--- START ---

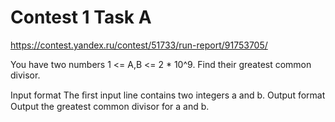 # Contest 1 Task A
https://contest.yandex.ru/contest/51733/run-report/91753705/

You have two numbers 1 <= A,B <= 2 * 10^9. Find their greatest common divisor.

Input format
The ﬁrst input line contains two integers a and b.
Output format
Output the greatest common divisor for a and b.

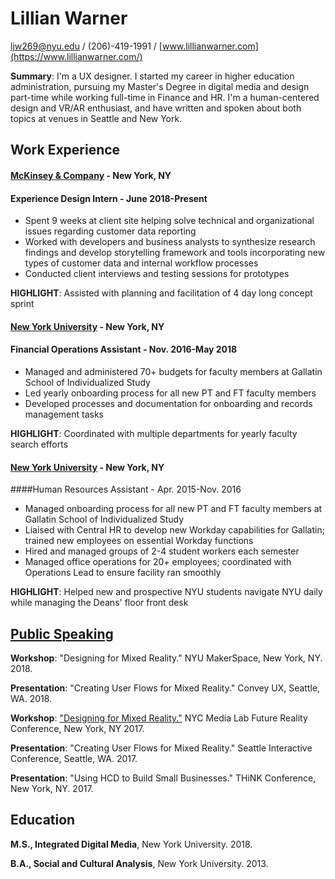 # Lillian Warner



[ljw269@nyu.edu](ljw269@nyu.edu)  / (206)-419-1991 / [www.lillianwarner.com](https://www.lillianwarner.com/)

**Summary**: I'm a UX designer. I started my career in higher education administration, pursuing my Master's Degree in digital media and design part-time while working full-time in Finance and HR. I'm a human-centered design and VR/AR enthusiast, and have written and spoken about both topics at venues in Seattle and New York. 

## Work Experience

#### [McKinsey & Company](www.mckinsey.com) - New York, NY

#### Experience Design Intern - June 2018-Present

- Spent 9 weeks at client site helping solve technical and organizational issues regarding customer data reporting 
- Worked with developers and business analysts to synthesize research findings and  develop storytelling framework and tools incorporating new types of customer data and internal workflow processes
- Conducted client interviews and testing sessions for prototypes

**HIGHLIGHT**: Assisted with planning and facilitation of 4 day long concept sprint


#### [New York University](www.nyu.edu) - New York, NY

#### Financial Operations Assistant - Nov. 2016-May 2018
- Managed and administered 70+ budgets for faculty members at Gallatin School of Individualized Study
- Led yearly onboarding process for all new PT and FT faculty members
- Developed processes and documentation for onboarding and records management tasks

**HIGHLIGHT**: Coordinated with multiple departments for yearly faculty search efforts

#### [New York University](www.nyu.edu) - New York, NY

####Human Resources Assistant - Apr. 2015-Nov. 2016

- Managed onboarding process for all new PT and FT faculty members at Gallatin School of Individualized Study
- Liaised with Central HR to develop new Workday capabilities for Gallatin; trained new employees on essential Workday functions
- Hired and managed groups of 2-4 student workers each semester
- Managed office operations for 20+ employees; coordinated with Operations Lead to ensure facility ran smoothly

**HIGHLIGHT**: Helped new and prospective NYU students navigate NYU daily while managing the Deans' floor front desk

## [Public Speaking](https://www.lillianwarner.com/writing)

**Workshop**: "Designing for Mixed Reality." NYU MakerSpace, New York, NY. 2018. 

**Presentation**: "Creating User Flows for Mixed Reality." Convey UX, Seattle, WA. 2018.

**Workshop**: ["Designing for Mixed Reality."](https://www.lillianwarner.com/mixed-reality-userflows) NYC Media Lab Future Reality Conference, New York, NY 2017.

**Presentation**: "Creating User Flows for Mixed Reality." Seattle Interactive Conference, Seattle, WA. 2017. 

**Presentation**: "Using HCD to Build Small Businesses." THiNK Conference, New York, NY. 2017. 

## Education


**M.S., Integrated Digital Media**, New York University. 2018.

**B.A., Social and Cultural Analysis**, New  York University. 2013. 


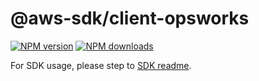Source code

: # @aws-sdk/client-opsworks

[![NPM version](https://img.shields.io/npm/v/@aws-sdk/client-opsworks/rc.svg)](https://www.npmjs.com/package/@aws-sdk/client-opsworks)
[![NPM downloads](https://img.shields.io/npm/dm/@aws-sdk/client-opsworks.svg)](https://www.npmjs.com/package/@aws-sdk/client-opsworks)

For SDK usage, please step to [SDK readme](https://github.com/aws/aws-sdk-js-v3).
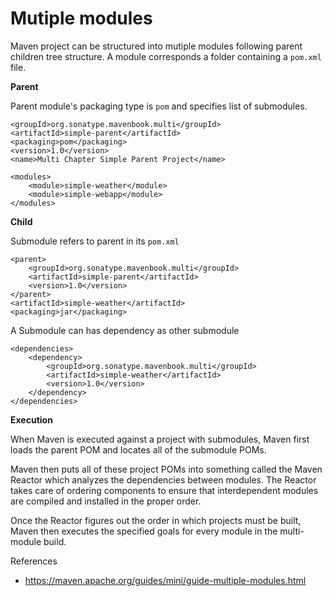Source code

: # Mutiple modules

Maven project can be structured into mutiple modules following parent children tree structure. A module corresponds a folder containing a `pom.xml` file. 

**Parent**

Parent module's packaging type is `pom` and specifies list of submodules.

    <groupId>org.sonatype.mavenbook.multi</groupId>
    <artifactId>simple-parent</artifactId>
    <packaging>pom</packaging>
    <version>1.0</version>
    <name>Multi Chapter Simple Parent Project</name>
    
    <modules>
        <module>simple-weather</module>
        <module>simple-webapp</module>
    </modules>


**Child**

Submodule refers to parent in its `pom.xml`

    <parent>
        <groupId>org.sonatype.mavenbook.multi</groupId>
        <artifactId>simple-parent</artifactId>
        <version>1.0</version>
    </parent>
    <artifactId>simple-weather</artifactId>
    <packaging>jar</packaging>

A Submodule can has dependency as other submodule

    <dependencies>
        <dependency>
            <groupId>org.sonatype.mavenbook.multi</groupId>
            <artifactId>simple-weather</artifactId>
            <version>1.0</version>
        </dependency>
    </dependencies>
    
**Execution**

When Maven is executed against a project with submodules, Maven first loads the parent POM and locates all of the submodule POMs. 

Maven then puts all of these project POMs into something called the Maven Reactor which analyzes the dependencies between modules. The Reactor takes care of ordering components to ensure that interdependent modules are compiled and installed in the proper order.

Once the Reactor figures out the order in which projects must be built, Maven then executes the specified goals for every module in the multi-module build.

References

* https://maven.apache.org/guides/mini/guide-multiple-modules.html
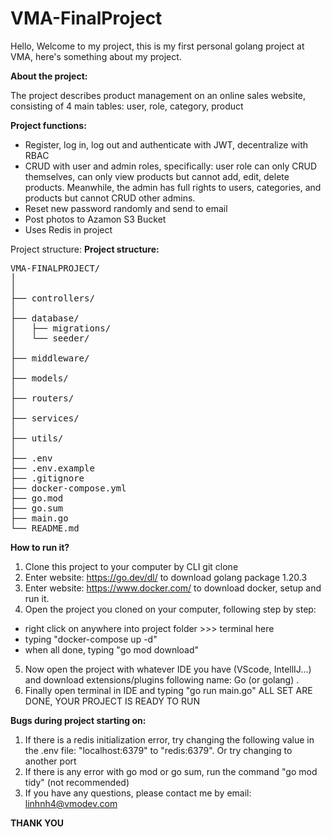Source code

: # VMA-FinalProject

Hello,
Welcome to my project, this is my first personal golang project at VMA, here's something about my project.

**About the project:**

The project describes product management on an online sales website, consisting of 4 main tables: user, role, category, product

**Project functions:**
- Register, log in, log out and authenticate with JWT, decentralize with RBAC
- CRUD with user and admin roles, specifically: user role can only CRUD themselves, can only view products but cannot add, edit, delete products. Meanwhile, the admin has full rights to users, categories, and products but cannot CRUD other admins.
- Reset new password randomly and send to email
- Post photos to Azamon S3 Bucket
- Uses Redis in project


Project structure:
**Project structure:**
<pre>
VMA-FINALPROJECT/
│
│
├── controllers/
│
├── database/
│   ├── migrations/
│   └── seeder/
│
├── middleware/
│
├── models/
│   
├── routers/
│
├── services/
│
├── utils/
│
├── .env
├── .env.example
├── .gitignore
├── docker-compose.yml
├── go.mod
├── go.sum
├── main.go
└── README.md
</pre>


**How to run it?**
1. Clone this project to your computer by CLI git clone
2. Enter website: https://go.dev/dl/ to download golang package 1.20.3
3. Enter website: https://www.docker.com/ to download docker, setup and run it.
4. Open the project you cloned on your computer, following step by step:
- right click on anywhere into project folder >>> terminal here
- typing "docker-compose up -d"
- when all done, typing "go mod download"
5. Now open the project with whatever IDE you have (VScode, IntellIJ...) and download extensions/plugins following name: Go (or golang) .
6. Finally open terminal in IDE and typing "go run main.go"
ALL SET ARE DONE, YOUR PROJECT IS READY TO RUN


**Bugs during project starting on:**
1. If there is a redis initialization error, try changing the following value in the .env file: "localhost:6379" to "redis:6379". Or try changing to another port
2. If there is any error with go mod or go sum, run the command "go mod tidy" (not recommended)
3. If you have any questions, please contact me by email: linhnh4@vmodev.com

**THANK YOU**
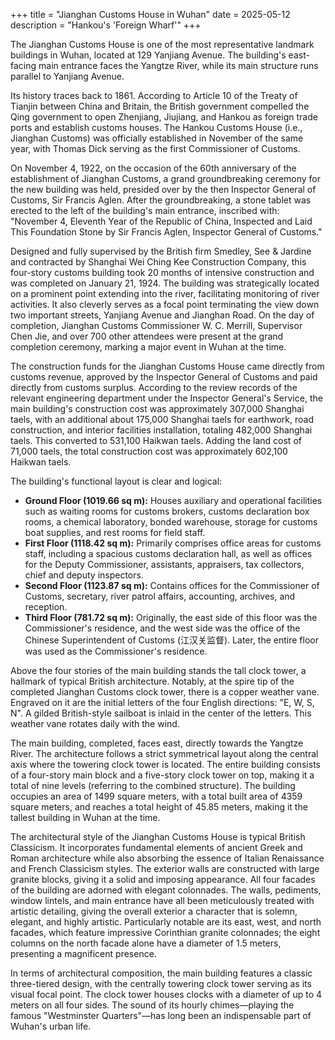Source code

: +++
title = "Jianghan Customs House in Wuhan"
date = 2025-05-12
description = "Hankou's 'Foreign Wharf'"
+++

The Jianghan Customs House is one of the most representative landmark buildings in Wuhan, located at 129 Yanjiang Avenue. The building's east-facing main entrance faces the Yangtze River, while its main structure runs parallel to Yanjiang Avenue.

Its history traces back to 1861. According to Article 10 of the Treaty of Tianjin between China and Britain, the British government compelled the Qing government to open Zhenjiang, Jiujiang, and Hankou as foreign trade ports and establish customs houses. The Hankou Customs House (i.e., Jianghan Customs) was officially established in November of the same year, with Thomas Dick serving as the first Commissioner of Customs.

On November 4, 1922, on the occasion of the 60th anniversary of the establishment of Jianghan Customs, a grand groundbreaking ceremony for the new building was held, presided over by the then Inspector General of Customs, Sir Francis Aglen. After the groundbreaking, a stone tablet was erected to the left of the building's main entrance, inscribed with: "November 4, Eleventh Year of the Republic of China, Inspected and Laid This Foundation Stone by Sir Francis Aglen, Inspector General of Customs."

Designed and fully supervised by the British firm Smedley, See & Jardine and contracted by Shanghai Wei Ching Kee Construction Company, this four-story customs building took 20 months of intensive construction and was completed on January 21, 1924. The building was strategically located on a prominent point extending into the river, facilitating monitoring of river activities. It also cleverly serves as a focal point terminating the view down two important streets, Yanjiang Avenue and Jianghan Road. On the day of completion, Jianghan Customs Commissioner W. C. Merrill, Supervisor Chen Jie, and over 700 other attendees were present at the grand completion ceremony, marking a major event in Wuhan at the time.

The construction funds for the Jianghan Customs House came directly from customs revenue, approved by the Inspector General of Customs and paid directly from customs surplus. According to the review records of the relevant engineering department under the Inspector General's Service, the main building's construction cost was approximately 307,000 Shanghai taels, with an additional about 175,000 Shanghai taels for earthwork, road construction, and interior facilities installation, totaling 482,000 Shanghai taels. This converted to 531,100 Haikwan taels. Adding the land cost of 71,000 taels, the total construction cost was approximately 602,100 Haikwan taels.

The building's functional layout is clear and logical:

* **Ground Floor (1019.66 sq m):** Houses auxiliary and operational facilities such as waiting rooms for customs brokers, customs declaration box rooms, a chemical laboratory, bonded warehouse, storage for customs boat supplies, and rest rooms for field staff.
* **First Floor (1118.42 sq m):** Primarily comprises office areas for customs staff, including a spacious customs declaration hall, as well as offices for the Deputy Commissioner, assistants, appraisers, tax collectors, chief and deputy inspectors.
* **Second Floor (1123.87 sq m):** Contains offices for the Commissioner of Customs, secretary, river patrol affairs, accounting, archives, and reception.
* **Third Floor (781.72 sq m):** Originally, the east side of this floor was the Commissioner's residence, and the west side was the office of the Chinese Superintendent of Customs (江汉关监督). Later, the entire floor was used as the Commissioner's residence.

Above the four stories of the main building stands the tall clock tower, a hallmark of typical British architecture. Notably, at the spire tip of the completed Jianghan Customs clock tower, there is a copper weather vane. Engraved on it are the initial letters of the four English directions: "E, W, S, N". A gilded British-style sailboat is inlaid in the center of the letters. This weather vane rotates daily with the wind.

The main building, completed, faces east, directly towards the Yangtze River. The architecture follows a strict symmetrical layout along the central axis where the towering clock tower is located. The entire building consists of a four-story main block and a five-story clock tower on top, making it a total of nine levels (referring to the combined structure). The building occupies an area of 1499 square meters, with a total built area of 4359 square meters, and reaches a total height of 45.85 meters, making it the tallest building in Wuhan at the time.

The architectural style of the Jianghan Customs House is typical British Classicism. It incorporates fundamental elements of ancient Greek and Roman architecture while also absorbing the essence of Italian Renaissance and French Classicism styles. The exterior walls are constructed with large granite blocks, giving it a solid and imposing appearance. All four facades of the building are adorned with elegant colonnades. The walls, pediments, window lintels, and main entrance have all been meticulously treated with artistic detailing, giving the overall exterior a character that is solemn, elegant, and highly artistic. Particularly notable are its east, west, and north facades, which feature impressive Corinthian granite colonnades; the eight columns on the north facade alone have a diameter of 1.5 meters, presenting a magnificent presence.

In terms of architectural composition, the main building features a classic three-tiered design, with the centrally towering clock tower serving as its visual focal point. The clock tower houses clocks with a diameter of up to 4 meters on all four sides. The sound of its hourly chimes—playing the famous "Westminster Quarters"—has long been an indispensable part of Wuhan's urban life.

--- END ---

Required action: Every line above in which the word "processes" occurs is to be copied.

Answer:
- Worked with developers and business analysts to synthesize research findings and  develop storytelling framework and tools incorporating new types of customer data and internal workflow processes
- Developed processes and documentation for onboarding and records management tasks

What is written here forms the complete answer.